Dataset:

'''

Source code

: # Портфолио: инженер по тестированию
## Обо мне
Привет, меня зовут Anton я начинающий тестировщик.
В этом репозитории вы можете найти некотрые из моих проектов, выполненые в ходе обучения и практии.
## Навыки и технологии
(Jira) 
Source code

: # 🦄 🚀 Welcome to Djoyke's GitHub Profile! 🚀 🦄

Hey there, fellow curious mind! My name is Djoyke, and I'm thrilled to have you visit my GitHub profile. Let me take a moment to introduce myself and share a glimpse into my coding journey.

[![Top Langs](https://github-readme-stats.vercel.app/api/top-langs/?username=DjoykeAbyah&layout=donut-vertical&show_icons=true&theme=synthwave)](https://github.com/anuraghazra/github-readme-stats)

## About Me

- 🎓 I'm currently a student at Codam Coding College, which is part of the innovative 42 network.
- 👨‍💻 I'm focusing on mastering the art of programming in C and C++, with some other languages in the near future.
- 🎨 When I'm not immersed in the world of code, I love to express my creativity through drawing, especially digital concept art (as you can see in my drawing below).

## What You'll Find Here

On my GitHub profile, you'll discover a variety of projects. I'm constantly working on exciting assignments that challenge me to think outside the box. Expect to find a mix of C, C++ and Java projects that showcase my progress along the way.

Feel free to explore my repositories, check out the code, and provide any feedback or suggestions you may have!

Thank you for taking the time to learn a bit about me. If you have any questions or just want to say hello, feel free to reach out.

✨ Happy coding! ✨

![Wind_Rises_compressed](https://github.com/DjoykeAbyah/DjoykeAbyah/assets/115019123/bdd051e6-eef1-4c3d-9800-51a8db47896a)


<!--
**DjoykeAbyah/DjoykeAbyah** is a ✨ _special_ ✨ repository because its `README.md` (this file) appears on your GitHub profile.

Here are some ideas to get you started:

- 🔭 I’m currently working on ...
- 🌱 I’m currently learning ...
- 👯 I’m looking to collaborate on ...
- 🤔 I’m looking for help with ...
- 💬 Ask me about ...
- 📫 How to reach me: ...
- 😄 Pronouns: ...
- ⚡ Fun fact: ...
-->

'''

Exercise prompt: Begin at the top of the listing above and set down each line exactly. Stop after the line that contains "- 👯 I’m looking to collaborate on ...".

Exercise solution:
Source code

: # Портфолио: инженер по тестированию
## Обо мне
Привет, меня зовут Anton я начинающий тестировщик.
В этом репозитории вы можете найти некотрые из моих проектов, выполненые в ходе обучения и практии.
## Навыки и технологии
(Jira) 
Source code

: # 🦄 🚀 Welcome to Djoyke's GitHub Profile! 🚀 🦄

Hey there, fellow curious mind! My name is Djoyke, and I'm thrilled to have you visit my GitHub profile. Let me take a moment to introduce myself and share a glimpse into my coding journey.

[![Top Langs](https://github-readme-stats.vercel.app/api/top-langs/?username=DjoykeAbyah&layout=donut-vertical&show_icons=true&theme=synthwave)](https://github.com/anuraghazra/github-readme-stats)

## About Me

- 🎓 I'm currently a student at Codam Coding College, which is part of the innovative 42 network.
- 👨‍💻 I'm focusing on mastering the art of programming in C and C++, with some other languages in the near future.
- 🎨 When I'm not immersed in the world of code, I love to express my creativity through drawing, especially digital concept art (as you can see in my drawing below).

## What You'll Find Here

On my GitHub profile, you'll discover a variety of projects. I'm constantly working on exciting assignments that challenge me to think outside the box. Expect to find a mix of C, C++ and Java projects that showcase my progress along the way.

Feel free to explore my repositories, check out the code, and provide any feedback or suggestions you may have!

Thank you for taking the time to learn a bit about me. If you have any questions or just want to say hello, feel free to reach out.

✨ Happy coding! ✨

![Wind_Rises_compressed](https://github.com/DjoykeAbyah/DjoykeAbyah/assets/115019123/bdd051e6-eef1-4c3d-9800-51a8db47896a)


<!--
**DjoykeAbyah/DjoykeAbyah** is a ✨ _special_ ✨ repository because its `README.md` (this file) appears on your GitHub profile.

Here are some ideas to get you started:

- 🔭 I’m currently working on ...
- 🌱 I’m currently learning ...
- 👯 I’m looking to collaborate on ...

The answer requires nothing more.